図5は、当選役を説明するための説明図であり、図6は、遊技状態の遷移を説明するための説明図である。
また、本実施形態においては、当選役として、図5に示すように、当選役「リプレイ」、「ベル」、「ビッグボーナス(以下「BB」という)」が設けられている。このうち、当選役「リプレイ」が上記リプレイ役に相当し、当選役「ベル」が上記小役に相当し、当選役「BB」が上記ボーナス役に相当する。
(リプレイ役)
当選役抽選の結果、当選役「リプレイ」に当選すると、図5に示した当選役「リプレイ」に対応する図柄組み合わせである、各リール134a、134b、134cそれぞれに記される図柄「リプレイ」が有効ラインA上に表示可能となり、当選役「リプレイ」に対応する図柄組み合わせが有効ラインA上に表示されると、上記したように、遊技者によるベットを行わずして再度1遊技(再遊技)を実行できる。

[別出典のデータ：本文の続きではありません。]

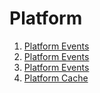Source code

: # Platform

1. [Platform Events](https://developer.salesforce.com/blogs/developer-relations/2017/05/first-impressions-platform-events-salesforce-enterprise-messaging-platform.html)
1. [Platform Events](https://www.apexhours.com/integrating-with-salesforce-using-platform-events/)
1. [Platform Events](https://developer.salesforce.com/blogs/2018/12/platform-events-eventbus-a-new-chapter-in-the-never-ending-saga-of-bulkification.html)
1. [Platform Cache](https://developer.salesforce.com/blogs/2020/06/caching-in-the-salesforce-platform.html)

ここで、本実施形態においては、遊技者によってストップスイッチ130が押圧操作されたときに、当選役に対応する図柄組み合わせを構成する図柄が有効ラインA上にある場合には、リール制御手段306によって、当該図柄が有効ラインA上に停止するように停止制御がなされる。また、ストップスイッチ130が押圧操作されたときに、当選役に対応する図柄組み合わせを構成する図柄が、有効ラインA上にはないが、各リール134a、134b、134cの回転方向と反対の方向の図柄4コマ分に相当する範囲(引込範囲)内に存在している場合には、リール制御手段306によって、離れている図柄数が滑りコマ数となり、当該当選役に対応する図柄組み合わせを構成する図柄を有効ラインA上に引き込むように滑りコマ数分回転を維持した後に停止するように停止制御がなされる。また、当選役に対応する図柄が各リール134a、134b、134c中に複数あり、いずれも各リール134a、134b、134cの引込範囲内に存在している場合には、予め定められた優先順位に従っていずれの図柄を有効ラインA上に引き込むか決定され、当該優先された図柄を有効ラインA上に引き込むように滑りコマ数分回転を維持した後に停止するように停止制御がなされる。なお、ストップスイッチ130が押圧操作されたときに、当選した当選役以外の当選役に対応する図柄組み合わせを構成する図柄が有効ラインA上にある場合には、リール制御手段306によって、その図柄を有効ラインA上に停止させないようにする、所謂蹴飛ばし処理も並行して実行される。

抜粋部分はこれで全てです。